The most obvious question is whether Gramm, vice chairman of UBS investment banking division, will be able to escape by claiming he had no knowledge of the bank’s activities. The former Texas senator made his reputation as a fervent proponent of de-regulation of any and all forms of financial activities, and was instrumental in writing language, while in the Senate, which allowed some of the worst excesses of modern American financial misdealing to take place….everything from the Enron collapse (where wife Wendy was on the board of Directors) to the recent meltdown of global markets. In numerous cases, his carefully crafted language was inserted into bills at the last minute with virtually no oversight by most of his colleagues.

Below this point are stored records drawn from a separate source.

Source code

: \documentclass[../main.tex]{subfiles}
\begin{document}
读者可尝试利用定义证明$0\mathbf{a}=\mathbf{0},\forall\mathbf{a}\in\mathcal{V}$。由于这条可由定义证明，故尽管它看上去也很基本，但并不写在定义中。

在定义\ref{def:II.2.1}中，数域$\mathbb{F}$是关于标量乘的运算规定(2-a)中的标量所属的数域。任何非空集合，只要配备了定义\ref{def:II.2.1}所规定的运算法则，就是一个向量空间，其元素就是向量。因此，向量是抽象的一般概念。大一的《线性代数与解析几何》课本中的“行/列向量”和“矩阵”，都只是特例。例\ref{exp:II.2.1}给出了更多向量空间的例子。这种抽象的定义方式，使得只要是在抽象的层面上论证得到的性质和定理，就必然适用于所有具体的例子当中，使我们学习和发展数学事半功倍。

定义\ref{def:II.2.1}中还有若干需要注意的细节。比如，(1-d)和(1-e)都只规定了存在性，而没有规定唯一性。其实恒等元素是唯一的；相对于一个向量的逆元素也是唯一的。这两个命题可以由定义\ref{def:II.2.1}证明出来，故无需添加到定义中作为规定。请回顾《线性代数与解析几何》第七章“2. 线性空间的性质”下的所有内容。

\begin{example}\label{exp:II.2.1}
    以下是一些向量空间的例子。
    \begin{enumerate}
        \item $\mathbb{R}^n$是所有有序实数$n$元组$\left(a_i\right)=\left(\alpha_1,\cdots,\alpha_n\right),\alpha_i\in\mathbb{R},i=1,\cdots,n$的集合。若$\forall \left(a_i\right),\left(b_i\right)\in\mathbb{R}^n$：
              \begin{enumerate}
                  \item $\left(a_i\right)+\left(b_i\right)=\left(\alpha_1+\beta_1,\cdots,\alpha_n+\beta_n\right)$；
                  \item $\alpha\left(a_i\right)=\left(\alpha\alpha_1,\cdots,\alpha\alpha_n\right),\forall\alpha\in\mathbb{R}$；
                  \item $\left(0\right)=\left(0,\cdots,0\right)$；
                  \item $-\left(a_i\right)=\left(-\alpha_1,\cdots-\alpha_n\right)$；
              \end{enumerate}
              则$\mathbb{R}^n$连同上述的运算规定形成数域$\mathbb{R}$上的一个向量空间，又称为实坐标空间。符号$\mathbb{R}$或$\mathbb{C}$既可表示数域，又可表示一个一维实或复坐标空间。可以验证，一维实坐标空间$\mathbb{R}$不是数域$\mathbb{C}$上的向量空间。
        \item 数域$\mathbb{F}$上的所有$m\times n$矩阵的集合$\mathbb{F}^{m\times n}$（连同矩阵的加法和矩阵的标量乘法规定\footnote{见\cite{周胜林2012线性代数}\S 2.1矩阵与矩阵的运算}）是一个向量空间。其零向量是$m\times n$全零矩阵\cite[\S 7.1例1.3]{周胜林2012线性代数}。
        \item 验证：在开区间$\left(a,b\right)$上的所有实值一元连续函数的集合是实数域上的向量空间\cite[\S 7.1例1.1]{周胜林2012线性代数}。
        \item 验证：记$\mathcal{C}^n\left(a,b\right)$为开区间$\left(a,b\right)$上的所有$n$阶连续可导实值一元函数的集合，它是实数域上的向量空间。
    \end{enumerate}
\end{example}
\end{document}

Given his reputation as one of the most knowledgeable individuals in the world in matters of international finance and regulatory legislation, it seems incredibly hard to believe that he could have worked on behalf of UBS and not known what the bank was doing. In fact, reports Scheer, Gramm was instrumental in blocking Congressional efforts to crack down on offshore bank havens./
As Daniel Gross reported in Slate in July, if Gramm doesn’t get indicted, it is hard to see why the bank would want to keep in its employ a guy whose personal intervention produced yet another fiscal disaster and this one of gargantuan proportions.
In the case of UBS…the result was a capital loss approaching $40 billion. Either way, it would be fitting justice to a man whose maneuverings in the halls of power have brought incredible pain and suffering to millions of Americans and indeed much of the world.